舟木一夫の歌った主題歌も、歌詞はおぼろげですがメロディーは、完全に今でも頭にあります。

なぜ死んだ~あああ小雪~♪

こんな、サビだったと記憶します。

 どうもいけません、例によって例の如く前置きが少々長すぎたと言いますか、本当に書きたかった本題に到達するまでに気力が失せそうです。
 
正直私が本当に皆さんにお尋ねしたかったのは、一人きりで映画館へ出向き、自分の意志で、言い換えれば自分一人ででも見たいという思いにかられ、意を決して見に行った映画は何だったのでしょうかということです。(少々大げさですね)
 
 事これに関しては、私にも確かな記憶があります。
 当時名古屋駅前、名鉄百貨店の6階だったか?7階だったかに名鉄東宝という映画館がありました。
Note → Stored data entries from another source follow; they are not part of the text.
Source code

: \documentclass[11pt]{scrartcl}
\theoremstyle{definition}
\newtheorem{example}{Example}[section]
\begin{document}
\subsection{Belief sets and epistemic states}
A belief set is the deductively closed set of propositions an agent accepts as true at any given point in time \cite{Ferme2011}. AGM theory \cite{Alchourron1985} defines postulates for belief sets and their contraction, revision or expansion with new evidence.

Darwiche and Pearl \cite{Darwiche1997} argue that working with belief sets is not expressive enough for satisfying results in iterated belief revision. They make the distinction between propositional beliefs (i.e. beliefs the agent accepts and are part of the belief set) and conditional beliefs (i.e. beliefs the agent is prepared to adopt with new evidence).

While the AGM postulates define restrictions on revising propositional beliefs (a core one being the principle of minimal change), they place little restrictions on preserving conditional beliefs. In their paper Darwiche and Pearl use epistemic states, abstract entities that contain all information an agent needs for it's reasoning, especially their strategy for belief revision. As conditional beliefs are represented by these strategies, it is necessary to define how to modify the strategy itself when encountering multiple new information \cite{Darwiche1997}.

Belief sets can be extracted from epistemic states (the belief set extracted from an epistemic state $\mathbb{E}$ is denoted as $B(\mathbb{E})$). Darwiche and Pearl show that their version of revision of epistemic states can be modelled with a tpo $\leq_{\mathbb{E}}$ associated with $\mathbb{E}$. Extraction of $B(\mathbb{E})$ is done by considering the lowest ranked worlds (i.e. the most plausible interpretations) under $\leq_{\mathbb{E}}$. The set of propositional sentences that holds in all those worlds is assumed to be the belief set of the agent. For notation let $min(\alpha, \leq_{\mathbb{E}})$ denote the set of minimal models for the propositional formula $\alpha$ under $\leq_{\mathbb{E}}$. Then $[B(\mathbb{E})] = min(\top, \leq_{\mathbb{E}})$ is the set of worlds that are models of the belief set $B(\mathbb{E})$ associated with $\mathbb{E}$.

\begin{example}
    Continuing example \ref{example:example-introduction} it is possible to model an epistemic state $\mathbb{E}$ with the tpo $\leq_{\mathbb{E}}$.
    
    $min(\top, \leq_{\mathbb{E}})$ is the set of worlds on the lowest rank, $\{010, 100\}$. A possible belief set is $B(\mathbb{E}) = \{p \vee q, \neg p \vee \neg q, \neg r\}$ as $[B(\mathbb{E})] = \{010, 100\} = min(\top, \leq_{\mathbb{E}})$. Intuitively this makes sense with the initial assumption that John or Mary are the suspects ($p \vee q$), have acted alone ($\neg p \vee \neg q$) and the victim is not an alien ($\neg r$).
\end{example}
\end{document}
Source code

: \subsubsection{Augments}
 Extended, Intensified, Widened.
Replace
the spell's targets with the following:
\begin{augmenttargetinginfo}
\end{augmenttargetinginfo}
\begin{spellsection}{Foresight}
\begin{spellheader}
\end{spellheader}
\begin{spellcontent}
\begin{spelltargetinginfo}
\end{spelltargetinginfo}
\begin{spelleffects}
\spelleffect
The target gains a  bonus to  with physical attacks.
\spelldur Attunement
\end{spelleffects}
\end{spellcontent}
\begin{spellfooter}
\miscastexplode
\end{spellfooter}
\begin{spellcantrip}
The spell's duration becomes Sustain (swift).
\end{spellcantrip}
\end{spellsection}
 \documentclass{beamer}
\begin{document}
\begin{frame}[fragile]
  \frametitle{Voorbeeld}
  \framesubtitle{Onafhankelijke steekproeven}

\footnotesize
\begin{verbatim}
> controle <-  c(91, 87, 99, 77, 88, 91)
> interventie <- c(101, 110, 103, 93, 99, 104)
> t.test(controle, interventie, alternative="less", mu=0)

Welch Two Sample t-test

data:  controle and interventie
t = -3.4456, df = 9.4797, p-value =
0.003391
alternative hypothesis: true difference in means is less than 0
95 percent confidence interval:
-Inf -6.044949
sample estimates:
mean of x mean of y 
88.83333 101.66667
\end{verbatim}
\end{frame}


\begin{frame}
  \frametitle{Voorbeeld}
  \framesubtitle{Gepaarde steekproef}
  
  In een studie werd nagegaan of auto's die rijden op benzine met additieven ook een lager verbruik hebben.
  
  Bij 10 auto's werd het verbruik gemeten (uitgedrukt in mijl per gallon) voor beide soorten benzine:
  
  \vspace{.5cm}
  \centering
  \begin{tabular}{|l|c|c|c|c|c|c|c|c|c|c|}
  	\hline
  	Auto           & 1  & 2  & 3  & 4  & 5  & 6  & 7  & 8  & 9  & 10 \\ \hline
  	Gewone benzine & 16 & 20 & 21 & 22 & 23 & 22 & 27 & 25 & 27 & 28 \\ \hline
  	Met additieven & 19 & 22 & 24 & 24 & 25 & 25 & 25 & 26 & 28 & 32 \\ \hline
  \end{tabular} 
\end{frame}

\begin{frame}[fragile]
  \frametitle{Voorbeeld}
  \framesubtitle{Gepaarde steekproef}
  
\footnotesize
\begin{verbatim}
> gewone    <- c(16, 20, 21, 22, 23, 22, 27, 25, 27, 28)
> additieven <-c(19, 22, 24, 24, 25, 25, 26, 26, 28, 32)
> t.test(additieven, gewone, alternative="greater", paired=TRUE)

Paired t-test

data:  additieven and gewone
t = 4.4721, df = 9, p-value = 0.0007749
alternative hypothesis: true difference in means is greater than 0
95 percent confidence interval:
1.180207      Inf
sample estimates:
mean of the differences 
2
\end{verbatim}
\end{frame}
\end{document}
その頃の名古屋駅前には大小さまざまな映画館があったのですが、名鉄東宝は、中でも一二を争う人気の映画館で、封切りのハリウッドの話題作はほぼ全てこの名鉄東宝で上映されていたように記憶します。
 実家から市バスに揺られること小一時間、中学に上がったばかりの幼き日の私は、不安と期待で胸一杯で映画館へ向かいました。
 
 その時見た映画、それが

パピヨン

スティーブ・マックイーン、ダスティン・ホフマンの二大スター共演の話題作でした。
 

 パピヨンは同名小説の、全世界で1000万部を越える大ベストセラーとなった、アンリシャリエールという人物が書いた自伝を映画化した脱獄ものですが、この少し前に世に送り出された同じ脱獄をメインテーマにおいた大脱走とは全く別の、泥臭いまでもの人の、生への執着をメインテーマに置いた作品でした。
 当時としてはショッキングなシーンが幾つかあった映画でもありました。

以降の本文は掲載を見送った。